About an hour ago, I considered paying someone lots of money to scan my eye, take my fingerprints and keep it all on file. And the only reason I didn’t was because they wouldn’t yet be sharing my personal details with enough airports to make it worth the time it would take to fill out the form.
I must even give off frequent-business-traveler vibes because people are always stopping me and asking questions as though I’m a traveling advice-dispensing service. This morning, I was on the train to the terminal, having an emotionally involved conversation over IM (No, you are wrong; that is indeed absolutely possible. And anyway, how else am I supposed to have any conversations at all when I’m forever in airport terminals?) and a woman leaned over to look at my blackberry screen. “Is that a blackberry? Does it really keep your calendar and contacts and e-mail? Do you like it?” What I like is having private conversations on it, actually. But instead, I told her about how it’s great, and how I can answer email while walking to my plane (and by that, I meant that it lets me chat while driving and when in boring meetings) and she quizzed me a bit more and then seem satisfied, possibly because she’d caught up on the details of my emotional well being and could contently look away from my screen.

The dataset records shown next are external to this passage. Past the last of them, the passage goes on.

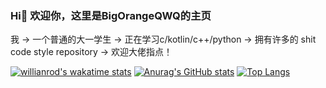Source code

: 
### Hi👋 欢迎你，这里是BigOrangeQWQ的主页

我 -> 一个普通的大一学生
   -> 正在学习c/kotlin/c++/python
   -> 拥有许多的 shit code style repository
   -> 欢迎大佬指点！
   
[![willianrod's wakatime stats](https://github-readme-stats.vercel.app/api/wakatime?username=OrangeQWQ)](https://github.com/BigOrangeQWQ/BigOrangeQWQ)
[![Anurag's GitHub stats](https://github-readme-stats.vercel.app/api?username=BigOrangeQWQ&show_icons=true&theme=gruvbox)](https://github.com/BigOrangeQWQ/BigOrangeQWQ)
[![Top Langs](https://github-readme-stats.vercel.app/api/top-langs/?username=OrangeQWQ&layout=compact)](https://github.com/BigOrangeQWQ/BigOrangeQWQ)

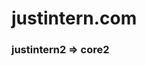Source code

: # justintern.com

### justintern2 => core2
                                                                                                                                                                                                                                                                                                                                                                                                                                                                                                                                                                                                                                                                                                                          
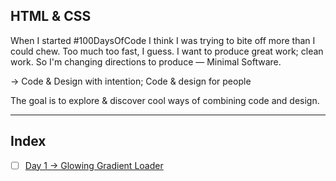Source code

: ## HTML & CSS

When I started #100DaysOfCode I think I was trying to bite off more than I could chew. Too much too fast, I guess. I want to produce great work; clean work. So I'm changing directions to produce — Minimal Software.

→ Code & Design with intention; Code & design for people

The goal is to explore & discover cool ways of combining code and design.

---

## Index

-[ ] [Day 1 → Glowing Gradient Loader](./Glowing_Gradient_Loader)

Tonight, two different people asked me if the airport had wireless, and if so, how much it was. One woman said, “$6.95! Next they’ll be charging us for the bathroom!” And while I enjoy free wireless as much as the next person, I don’t know that it’s an inalienable right or anything. And really, $6.95 for 24 hours seems fairly reasonable, considering I’ve recently been paying upwards of $15 an hour for the privilege.
I could tell her the airports where she can could get wireless access for free. Vegas has lovely free access. The Alaska lounges do. US Airways and British Airways, not so much. Heathrow terminal one seems to have no wireless access at all. Be grateful you’ve got the opportunity to pay the $6.95. But I may not need to worry about lack of access much anymore. Today I learned how I can brilliantly power broadband on my laptop via my blackberry. If only I had known earlier, I could have added that to the list of the benefits for the nosy train woman. But in any case, heathrow terminal one can no longer hurt me. In fact, I welcome my next visit to heathrow terminal one. Which is coming up pretty soon, actually.
All this traveling means I’m never actually sure where and when I’m going to be. I started keeping a separate calendar with just my trips. (Not to be confused with my regular calendar that holds all of meetings. And since apparently I’m all about numbers today, I’ll explain that I have 35 meetings scheduled for just this week, so you can understand why I need an entirely different calendar for my travel in order to have a clean visual view of my life.)
I like traveling. I don’t always like individual moments like this one, when I’ve been awake since 3:30am and have no chance of getting to sleep before 1:30am, and am in an uncomfortable chair, and my eyes are too tired to stay open, and I’m lonely. But I’m taking the time to write, and after, I’ll ignore my email for a while and read my book about perfect moments and grilled cheese sandwiches and Alfred Hitchcock and Love Affair, my favorite movie after Breakfast at Tiffany’s. (All three versions, in this order: the original from 1939; the remake with Annette Bening; the version with the changed title, An Affair to Remember. Sleepless in Seattle doesn’t count and isn’t included in this list.)
And I’m driving my own car home from the airport this time, so I guess I’ll have to give myself unsolicited advice. Although I’ll likely be so tired that maybe I’ll take the bay area cab driver approach and make it a quiet trip. Hopefully I’ll remember which side of the road to drive on.